- **WORK REQUIRED**
Using the data below, copy out all lines with the word "python".

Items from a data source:
━━━━━━

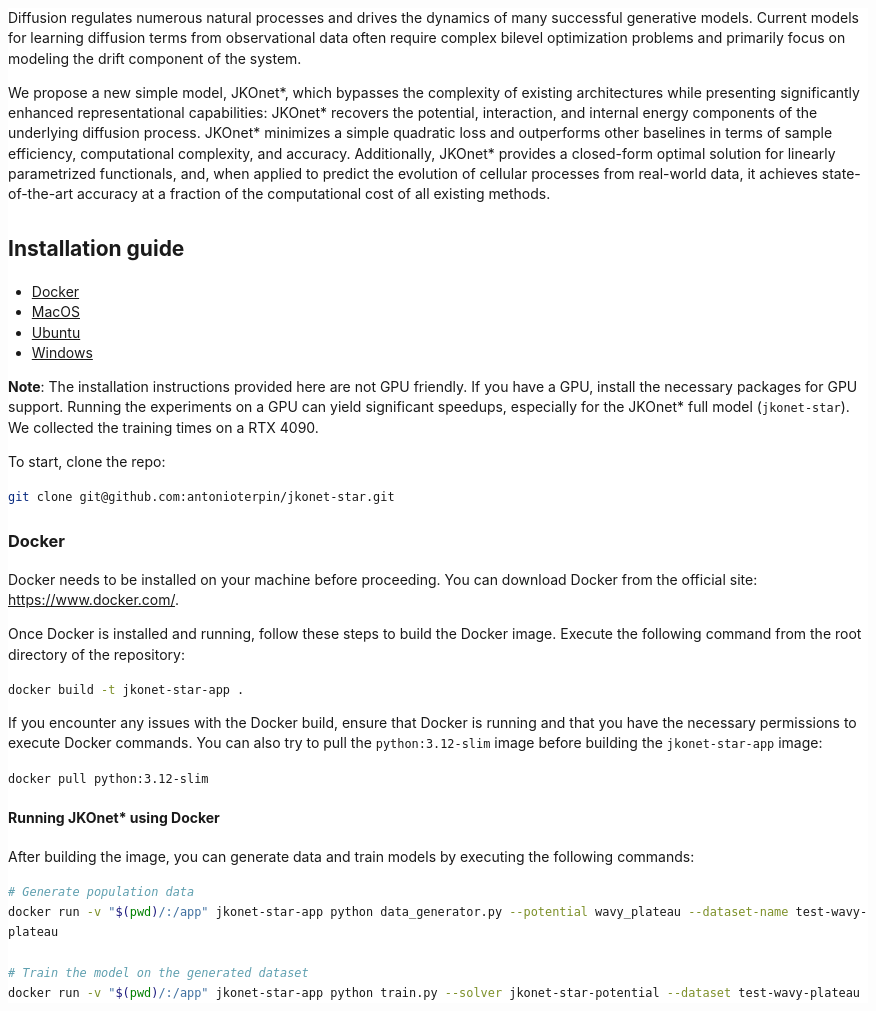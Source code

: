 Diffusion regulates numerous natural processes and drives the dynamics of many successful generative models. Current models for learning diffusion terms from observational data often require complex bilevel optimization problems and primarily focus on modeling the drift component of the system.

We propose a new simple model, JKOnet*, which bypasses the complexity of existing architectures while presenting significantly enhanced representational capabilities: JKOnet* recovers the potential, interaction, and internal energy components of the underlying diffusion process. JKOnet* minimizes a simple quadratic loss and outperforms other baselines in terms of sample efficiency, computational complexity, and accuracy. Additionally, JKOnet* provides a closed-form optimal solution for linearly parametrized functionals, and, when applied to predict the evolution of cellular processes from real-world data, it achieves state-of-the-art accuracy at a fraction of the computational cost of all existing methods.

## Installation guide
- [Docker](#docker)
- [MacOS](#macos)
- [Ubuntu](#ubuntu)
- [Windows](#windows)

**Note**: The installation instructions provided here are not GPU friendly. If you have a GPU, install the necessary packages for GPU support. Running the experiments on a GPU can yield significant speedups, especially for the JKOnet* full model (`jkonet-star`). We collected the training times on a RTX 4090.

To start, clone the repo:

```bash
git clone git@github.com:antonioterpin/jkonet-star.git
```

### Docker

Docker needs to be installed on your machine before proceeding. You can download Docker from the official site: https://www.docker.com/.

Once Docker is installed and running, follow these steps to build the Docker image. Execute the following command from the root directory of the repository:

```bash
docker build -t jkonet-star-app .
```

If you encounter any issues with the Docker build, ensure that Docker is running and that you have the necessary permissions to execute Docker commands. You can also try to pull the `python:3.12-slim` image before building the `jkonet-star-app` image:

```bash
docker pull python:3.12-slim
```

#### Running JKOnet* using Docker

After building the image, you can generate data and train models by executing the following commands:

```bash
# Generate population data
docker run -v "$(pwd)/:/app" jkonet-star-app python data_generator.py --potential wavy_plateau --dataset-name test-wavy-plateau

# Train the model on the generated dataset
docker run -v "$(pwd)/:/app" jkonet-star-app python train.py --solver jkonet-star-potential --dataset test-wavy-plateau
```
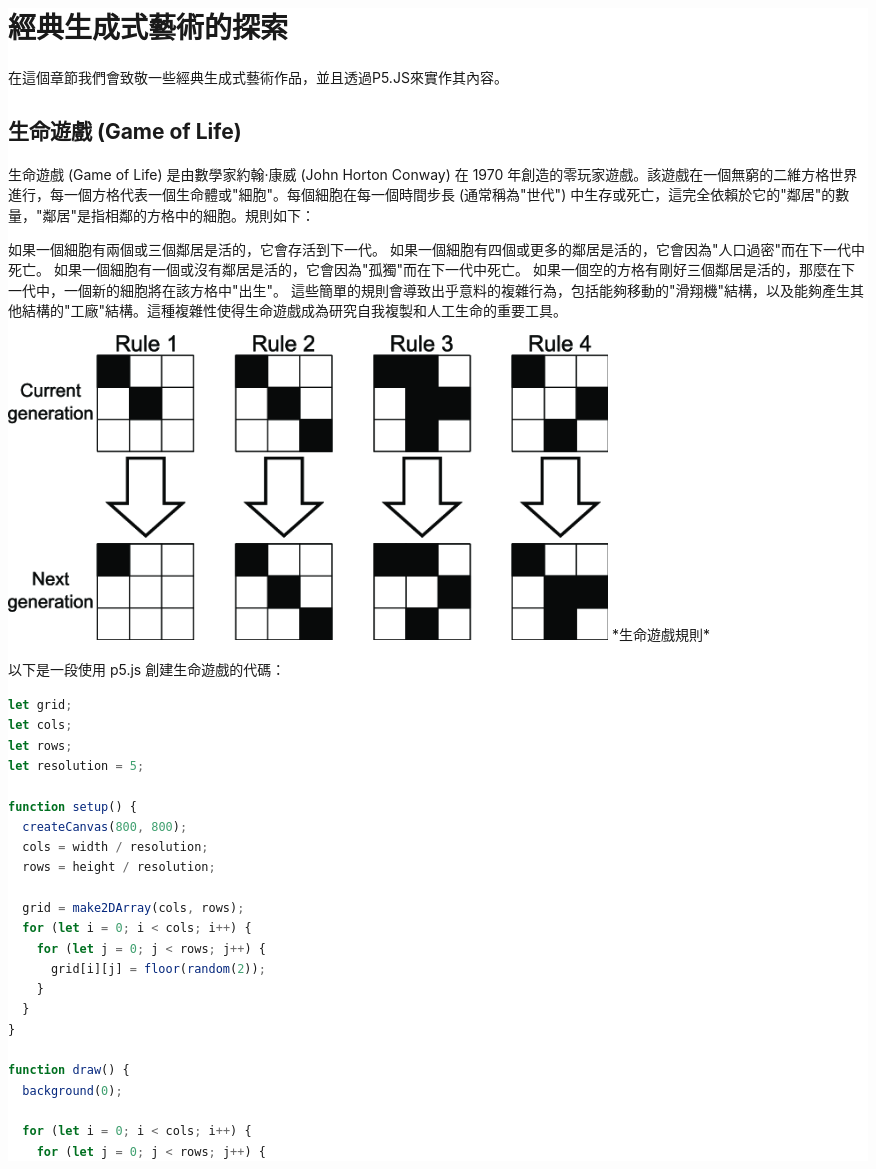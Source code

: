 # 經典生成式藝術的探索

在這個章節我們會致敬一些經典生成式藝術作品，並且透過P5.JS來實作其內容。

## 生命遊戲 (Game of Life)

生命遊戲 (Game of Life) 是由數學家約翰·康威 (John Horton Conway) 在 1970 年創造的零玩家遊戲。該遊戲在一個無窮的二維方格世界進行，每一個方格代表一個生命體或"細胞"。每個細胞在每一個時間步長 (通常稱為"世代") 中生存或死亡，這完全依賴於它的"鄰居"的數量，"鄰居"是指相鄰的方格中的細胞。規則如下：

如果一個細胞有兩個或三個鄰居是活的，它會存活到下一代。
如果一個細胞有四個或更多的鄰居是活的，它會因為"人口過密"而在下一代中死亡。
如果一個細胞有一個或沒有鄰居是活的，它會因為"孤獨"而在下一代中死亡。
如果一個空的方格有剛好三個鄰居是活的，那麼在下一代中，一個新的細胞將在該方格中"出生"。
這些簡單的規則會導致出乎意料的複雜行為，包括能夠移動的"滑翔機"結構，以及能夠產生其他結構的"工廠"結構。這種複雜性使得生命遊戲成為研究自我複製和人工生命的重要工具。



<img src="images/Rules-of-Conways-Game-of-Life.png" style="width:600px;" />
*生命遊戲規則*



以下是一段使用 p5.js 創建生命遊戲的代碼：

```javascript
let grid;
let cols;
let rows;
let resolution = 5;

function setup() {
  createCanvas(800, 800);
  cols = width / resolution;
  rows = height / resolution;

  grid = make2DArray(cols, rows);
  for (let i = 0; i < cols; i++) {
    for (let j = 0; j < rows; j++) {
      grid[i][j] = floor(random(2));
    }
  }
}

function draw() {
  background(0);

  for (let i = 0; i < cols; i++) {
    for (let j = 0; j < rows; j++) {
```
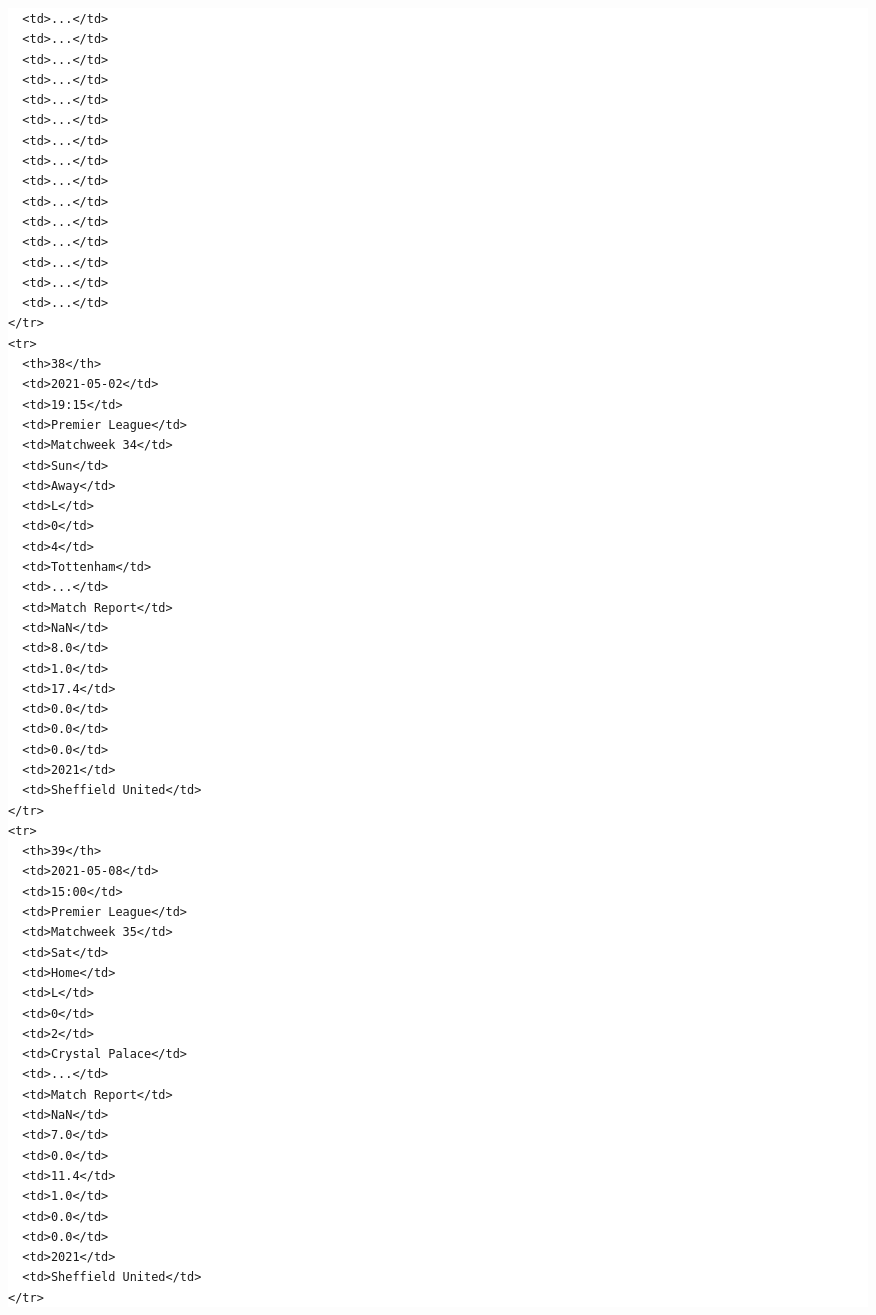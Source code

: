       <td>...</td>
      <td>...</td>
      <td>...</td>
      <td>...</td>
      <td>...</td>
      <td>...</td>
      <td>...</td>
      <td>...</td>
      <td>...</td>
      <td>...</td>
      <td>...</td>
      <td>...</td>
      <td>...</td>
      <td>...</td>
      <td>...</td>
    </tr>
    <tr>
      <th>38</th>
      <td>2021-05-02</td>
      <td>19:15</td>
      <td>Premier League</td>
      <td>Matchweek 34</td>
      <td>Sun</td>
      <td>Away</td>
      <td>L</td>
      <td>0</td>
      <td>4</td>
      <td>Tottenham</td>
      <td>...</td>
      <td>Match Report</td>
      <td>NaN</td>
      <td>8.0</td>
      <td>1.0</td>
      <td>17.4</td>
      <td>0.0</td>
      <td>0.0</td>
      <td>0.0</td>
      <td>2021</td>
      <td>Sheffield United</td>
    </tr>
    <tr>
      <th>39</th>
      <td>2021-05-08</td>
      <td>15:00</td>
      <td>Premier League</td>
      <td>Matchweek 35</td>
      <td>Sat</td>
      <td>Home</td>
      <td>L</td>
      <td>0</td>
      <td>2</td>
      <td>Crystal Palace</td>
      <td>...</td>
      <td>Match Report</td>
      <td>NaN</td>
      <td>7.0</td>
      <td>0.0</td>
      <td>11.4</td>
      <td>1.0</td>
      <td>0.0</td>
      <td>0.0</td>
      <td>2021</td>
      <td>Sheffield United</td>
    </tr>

━━━━━━

- **REPLY TO THE TASK**
If you encounter any issues with the Docker build, ensure that Docker is running and that you have the necessary permissions to execute Docker commands. You can also try to pull the `python:3.12-slim` image before building the `jkonet-star-app` image:
docker pull python:3.12-slim
docker run -v "$(pwd)/:/app" jkonet-star-app python data_generator.py --potential wavy_plateau --dataset-name test-wavy-plateau
docker run -v "$(pwd)/:/app" jkonet-star-app python train.py --solver jkonet-star-potential --dataset test-wavy-plateau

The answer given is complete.